Sollte Ihre VM anteilig viele CPU-Ressourcen benötigen, dann sollten Sie dieser eine zweite virtuelle CPU zuteilen. Behalten Sie aber im Hinterkopf, dass mehr als ein paar virtuelle CPUs in einer virtuellen Maschine die Applikation möglicherweise nicht beschleunigen. Nur Anwendungen mit Multithreading-Unterstützung können mehrere virtuelle CPUs auch effizient nutzen.

Schlimmer ist allerdings, dass eine virtuelle Maschine mit mehreren virtuellen CPU-Kernen dem VMkernel das Scheduling erschwert.
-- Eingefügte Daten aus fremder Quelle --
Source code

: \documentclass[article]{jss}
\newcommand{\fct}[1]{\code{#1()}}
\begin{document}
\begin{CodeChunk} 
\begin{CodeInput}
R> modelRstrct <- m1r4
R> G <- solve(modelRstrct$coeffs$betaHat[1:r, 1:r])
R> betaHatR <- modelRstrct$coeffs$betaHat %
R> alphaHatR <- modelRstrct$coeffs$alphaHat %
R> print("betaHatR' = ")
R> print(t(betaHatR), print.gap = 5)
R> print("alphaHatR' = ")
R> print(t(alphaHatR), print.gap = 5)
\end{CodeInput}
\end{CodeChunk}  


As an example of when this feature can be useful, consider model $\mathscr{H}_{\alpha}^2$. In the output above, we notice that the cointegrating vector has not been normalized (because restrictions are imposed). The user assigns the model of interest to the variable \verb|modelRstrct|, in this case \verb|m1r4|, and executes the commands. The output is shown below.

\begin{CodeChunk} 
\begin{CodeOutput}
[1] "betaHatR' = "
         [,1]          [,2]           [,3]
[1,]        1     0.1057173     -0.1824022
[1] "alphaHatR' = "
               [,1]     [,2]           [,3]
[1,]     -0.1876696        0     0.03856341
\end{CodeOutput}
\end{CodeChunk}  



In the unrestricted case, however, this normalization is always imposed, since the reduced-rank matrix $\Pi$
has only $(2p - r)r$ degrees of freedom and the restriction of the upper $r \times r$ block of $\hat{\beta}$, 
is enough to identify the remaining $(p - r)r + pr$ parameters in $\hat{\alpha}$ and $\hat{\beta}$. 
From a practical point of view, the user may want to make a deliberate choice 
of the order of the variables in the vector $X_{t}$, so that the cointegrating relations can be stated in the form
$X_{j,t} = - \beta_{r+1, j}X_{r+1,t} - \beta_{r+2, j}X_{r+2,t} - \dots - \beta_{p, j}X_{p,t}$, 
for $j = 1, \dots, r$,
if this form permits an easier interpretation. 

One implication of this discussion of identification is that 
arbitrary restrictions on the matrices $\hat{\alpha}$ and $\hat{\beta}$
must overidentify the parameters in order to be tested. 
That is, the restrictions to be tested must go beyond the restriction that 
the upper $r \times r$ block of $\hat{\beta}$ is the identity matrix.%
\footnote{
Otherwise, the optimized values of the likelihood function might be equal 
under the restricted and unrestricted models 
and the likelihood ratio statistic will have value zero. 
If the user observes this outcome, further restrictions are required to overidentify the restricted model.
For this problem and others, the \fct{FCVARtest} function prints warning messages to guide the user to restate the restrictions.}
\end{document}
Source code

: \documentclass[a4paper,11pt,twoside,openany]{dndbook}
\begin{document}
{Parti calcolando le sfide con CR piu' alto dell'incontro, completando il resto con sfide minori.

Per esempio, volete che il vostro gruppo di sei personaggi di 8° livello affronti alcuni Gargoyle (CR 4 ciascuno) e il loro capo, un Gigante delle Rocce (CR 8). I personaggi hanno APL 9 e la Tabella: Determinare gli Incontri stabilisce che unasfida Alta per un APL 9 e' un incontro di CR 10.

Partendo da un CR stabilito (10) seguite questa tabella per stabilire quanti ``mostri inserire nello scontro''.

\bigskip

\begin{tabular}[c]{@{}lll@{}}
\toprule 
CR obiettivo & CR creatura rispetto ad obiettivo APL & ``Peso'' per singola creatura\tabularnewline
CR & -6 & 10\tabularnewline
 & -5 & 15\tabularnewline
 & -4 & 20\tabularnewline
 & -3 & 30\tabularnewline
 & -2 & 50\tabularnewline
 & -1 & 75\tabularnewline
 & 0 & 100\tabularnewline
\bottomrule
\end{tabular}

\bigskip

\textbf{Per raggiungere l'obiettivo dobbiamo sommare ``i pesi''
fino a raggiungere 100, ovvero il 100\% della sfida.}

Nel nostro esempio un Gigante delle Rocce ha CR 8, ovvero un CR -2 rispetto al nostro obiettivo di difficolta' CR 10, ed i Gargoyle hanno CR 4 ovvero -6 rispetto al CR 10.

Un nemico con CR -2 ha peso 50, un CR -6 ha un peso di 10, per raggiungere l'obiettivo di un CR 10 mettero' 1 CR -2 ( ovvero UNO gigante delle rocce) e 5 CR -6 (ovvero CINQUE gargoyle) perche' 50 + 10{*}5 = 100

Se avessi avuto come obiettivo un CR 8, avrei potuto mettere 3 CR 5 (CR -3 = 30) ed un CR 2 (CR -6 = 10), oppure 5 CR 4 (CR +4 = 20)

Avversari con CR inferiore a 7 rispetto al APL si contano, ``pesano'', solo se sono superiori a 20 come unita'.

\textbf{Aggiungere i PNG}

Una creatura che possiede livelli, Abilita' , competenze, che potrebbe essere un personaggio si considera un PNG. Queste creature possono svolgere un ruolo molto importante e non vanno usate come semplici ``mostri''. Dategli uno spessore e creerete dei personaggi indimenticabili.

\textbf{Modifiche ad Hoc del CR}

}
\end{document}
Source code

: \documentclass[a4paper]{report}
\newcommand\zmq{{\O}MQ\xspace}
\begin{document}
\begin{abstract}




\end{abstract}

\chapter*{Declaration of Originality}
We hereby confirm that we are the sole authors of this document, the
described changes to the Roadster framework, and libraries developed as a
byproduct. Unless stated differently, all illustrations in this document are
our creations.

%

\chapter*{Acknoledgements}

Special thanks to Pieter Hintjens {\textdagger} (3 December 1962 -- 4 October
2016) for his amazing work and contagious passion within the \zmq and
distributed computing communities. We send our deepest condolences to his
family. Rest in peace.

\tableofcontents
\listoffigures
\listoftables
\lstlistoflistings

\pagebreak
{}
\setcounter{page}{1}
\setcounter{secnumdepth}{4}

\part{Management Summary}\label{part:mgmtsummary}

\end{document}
Dadurch ist eine Applikation mit zu vielen zugewiesenen virtuellen CPUs womöglich sogar langsamer. Da moderne Server aber inzwischen eine große Anzahl an Prozessoren mit sich bringen, sollte inzwischen jede VM auf einem ESXi-Server auch genug CPU-Kapazität abbekommen. Vorausgesetzt natürlich, die virtuellen Maschinen sind ordentlich konfiguriert.
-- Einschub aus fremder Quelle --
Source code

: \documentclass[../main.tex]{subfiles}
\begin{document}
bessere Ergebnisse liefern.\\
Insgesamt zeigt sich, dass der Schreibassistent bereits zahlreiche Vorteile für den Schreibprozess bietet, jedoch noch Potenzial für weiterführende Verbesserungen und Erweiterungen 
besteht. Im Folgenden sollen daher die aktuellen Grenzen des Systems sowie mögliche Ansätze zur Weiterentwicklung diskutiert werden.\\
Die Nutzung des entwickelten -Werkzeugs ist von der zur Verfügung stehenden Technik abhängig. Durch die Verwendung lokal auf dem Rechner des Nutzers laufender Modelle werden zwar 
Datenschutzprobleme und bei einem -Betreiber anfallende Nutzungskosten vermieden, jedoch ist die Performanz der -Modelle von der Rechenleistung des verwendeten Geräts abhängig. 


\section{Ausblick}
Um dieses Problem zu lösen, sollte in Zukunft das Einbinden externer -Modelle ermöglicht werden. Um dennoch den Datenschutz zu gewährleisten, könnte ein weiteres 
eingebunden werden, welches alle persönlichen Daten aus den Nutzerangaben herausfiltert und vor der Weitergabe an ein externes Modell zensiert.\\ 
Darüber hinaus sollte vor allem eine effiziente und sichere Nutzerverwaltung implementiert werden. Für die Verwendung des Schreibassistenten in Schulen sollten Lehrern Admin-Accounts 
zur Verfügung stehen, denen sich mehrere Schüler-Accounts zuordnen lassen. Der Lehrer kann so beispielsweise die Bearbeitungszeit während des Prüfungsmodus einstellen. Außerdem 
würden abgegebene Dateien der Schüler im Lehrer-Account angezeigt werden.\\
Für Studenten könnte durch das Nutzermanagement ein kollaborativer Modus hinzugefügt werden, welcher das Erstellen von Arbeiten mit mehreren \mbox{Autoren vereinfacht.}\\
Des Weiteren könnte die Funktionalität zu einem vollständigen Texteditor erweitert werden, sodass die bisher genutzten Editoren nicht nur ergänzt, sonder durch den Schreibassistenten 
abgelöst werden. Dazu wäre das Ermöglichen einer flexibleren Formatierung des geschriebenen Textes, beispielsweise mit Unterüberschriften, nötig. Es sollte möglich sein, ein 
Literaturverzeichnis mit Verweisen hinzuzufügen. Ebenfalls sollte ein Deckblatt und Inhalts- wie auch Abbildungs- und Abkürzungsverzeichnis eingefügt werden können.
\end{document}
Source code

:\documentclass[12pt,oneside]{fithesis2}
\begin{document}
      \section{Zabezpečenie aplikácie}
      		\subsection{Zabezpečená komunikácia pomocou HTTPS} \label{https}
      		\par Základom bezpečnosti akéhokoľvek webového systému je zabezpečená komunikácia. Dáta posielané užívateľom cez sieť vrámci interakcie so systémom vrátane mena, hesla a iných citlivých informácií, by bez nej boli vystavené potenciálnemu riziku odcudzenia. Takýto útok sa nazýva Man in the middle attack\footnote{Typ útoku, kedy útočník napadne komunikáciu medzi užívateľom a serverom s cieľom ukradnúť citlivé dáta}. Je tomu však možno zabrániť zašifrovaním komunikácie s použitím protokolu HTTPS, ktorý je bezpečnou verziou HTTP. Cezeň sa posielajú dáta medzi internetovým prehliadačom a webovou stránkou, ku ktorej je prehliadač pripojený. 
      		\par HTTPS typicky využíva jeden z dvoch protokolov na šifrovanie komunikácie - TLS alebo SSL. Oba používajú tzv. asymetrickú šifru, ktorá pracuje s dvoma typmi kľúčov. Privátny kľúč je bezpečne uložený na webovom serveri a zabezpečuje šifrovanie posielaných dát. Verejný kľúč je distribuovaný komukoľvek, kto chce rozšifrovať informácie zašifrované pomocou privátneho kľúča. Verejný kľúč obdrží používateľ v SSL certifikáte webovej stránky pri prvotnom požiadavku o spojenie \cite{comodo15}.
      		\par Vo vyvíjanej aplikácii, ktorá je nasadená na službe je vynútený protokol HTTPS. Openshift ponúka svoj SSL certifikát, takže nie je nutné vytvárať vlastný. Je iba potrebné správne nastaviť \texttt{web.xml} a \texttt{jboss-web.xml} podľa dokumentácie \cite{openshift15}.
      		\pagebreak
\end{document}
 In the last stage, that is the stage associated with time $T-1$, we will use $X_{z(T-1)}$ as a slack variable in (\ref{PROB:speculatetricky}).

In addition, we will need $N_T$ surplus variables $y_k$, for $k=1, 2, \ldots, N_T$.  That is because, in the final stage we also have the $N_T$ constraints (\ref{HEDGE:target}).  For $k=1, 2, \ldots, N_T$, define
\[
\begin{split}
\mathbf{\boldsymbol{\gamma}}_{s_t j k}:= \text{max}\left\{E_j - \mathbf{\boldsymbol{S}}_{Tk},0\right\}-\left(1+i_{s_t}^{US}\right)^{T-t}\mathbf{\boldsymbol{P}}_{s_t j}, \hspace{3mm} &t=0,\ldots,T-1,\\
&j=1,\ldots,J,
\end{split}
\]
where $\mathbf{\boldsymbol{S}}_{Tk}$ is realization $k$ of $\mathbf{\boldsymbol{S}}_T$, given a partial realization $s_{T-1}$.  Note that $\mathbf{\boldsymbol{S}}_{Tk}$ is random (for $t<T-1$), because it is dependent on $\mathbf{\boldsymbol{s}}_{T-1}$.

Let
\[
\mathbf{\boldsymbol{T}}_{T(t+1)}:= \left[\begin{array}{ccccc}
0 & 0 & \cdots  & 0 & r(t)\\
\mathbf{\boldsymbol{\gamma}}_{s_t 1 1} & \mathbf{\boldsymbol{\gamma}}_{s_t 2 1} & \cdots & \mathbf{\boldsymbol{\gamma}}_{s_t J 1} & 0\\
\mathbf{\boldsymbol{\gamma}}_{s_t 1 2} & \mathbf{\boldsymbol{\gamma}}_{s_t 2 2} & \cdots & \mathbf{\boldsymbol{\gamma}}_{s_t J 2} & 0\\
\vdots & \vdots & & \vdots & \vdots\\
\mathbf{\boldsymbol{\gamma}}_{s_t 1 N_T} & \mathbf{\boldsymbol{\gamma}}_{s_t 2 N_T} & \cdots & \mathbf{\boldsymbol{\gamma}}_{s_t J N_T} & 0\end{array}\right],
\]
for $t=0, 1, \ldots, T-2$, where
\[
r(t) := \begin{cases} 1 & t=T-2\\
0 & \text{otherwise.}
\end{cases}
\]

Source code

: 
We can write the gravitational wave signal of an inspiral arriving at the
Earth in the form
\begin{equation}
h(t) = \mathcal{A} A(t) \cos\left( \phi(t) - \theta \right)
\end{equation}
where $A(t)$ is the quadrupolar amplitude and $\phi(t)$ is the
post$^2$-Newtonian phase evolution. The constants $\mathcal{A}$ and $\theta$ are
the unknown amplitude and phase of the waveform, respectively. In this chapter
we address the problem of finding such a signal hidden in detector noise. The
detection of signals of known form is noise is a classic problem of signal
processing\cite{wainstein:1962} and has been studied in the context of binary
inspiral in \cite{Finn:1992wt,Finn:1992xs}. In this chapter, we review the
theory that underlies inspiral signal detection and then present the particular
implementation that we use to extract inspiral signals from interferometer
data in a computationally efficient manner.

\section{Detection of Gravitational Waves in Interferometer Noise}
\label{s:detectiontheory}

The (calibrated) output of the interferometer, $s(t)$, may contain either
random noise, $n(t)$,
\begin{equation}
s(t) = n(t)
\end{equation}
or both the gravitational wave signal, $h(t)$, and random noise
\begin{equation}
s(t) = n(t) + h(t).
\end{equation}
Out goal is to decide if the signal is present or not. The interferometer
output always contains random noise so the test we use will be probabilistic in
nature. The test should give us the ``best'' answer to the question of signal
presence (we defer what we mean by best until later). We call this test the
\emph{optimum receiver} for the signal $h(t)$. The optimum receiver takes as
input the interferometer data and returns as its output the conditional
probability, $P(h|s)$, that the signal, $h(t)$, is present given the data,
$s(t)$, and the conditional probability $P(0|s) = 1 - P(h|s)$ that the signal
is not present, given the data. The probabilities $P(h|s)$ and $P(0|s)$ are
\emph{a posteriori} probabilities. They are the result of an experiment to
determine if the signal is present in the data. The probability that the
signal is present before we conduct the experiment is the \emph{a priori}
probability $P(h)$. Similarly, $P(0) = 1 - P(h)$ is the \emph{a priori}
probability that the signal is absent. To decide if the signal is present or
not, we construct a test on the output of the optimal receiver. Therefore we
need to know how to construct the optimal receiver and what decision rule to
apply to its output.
Mehr Arbeitsspeicher erhöht die VM-Performance

Normalerweise ist Arbeitsspeicher auf einem ESXi-Server der limitierende Faktor. Genau an dieser Stelle sollten Sie daher besonders Acht geben. Der VMkernel geht sehr intelligent mit Arbeitsspeicher um und erlaubt den virtuellen Maschinen die Benutzung des gesamten physischen Arbeitsspeichers. Gleichzeitig versucht der ESXi-Server zu vermeiden, dass eine virtuelle Maschine den physisch vorhandenen und zugewiesenen Arbeitsspeicher dann aber nicht nutzt.

Ist der physische Arbeitsspeicher komplett ausgereizt, muss der VMkernel eine Entscheidung treffen. Er bestimmt dann, welche virtuelle Maschine den ihr zugewiesenen Arbeitsspeicher behalten darf und welche etwas abgeben muss. Diese Methode nennt VMware Memory Reclaiming. Immer wenn physischer Arbeitsspeicher von einer VM zurückgefordert wird, kann das aber unter Umständen die Performance dieser virtuellen Maschine in Mitleidenschaft ziehen. Je mehr Arbeitsspeicher der Host zurückfordert, desto größer ist natürlich auch das Risiko von Performance-Einbußen.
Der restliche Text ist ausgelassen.